**TRY IT**
Output each entry verbatim. Leave the images out.

**EXTRACTED RECORDS**
((

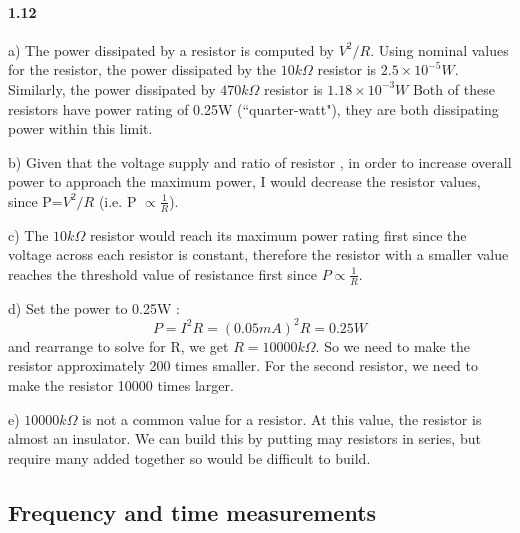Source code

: \documentclass[authoryear, 12pt,5p, times]{elsarticle}
\begin{document}
\paragraph{\textbf{1.12}}
\par a) The power dissipated by a resistor is computed by $V^2/R$. Using nominal values for the resistor, the power dissipated by the \(10 k\Omega\) resistor is \(2.5 \times 10^{-5} W \). Similarly, the power dissipated by \(470 k\Omega \) resistor is \(  1.18 \times 10^{-3} W\)
Both of these resistors have power rating of 0.25W (``quarter-watt"), they are both dissipating power within this limit. 
\par b) Given that the  voltage supply and ratio of resistor ,  in order to increase overall power to approach the maximum power, I would decrease the resistor values, since  P=$V^2/R$ (i.e. P \(\propto \frac{1}{R} \)). 
\par c) The \(10k\Omega\) resistor would reach its maximum power rating first since the voltage across each resistor is constant, therefore the resistor with a smaller value reaches the threshold value of resistance first since \(P \propto \frac{1}{R}\).  
\par d) Set the power to 0.25W :
\begin{equation*}
P = I^2R = (0.05mA)^2R=0.25W
\end{equation*}
and rearrange to solve for R, we get \(R = 10000k\Omega\). So we need to make the resistor approximately 200 times smaller. For the second resistor, we need to make the resistor 10000 times larger.
\par  e)  $10000k\Omega$ is not a common value for a resistor. At this value, the resistor is almost an insulator. We can build this by putting may resistors in series, but require many added together so  would be difficult to build.%
\subsection*{Frequency and time measurements}
\end{document}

))

**RESPONSE**
Source code

: \documentclass[authoryear, 12pt,5p, times]{elsarticle}
\begin{document}
\paragraph{\textbf{1.12}}
\par a) The power dissipated by a resistor is computed by $V^2/R$. Using nominal values for the resistor, the power dissipated by the \(10 k\Omega\) resistor is \(2.5 \times 10^{-5} W \). Similarly, the power dissipated by \(470 k\Omega \) resistor is \(  1.18 \times 10^{-3} W\)
Both of these resistors have power rating of 0.25W (``quarter-watt"), they are both dissipating power within this limit. 
\par b) Given that the  voltage supply and ratio of resistor ,  in order to increase overall power to approach the maximum power, I would decrease the resistor values, since  P=$V^2/R$ (i.e. P \(\propto \frac{1}{R} \)). 
\par c) The \(10k\Omega\) resistor would reach its maximum power rating first since the voltage across each resistor is constant, therefore the resistor with a smaller value reaches the threshold value of resistance first since \(P \propto \frac{1}{R}\).  
\par d) Set the power to 0.25W :
\begin{equation*}
P = I^2R = (0.05mA)^2R=0.25W
\end{equation*}
and rearrange to solve for R, we get \(R = 10000k\Omega\). So we need to make the resistor approximately 200 times smaller. For the second resistor, we need to make the resistor 10000 times larger.
\par  e)  $10000k\Omega$ is not a common value for a resistor. At this value, the resistor is almost an insulator. We can build this by putting may resistors in series, but require many added together so  would be difficult to build.%
\subsection*{Frequency and time measurements}
\end{document}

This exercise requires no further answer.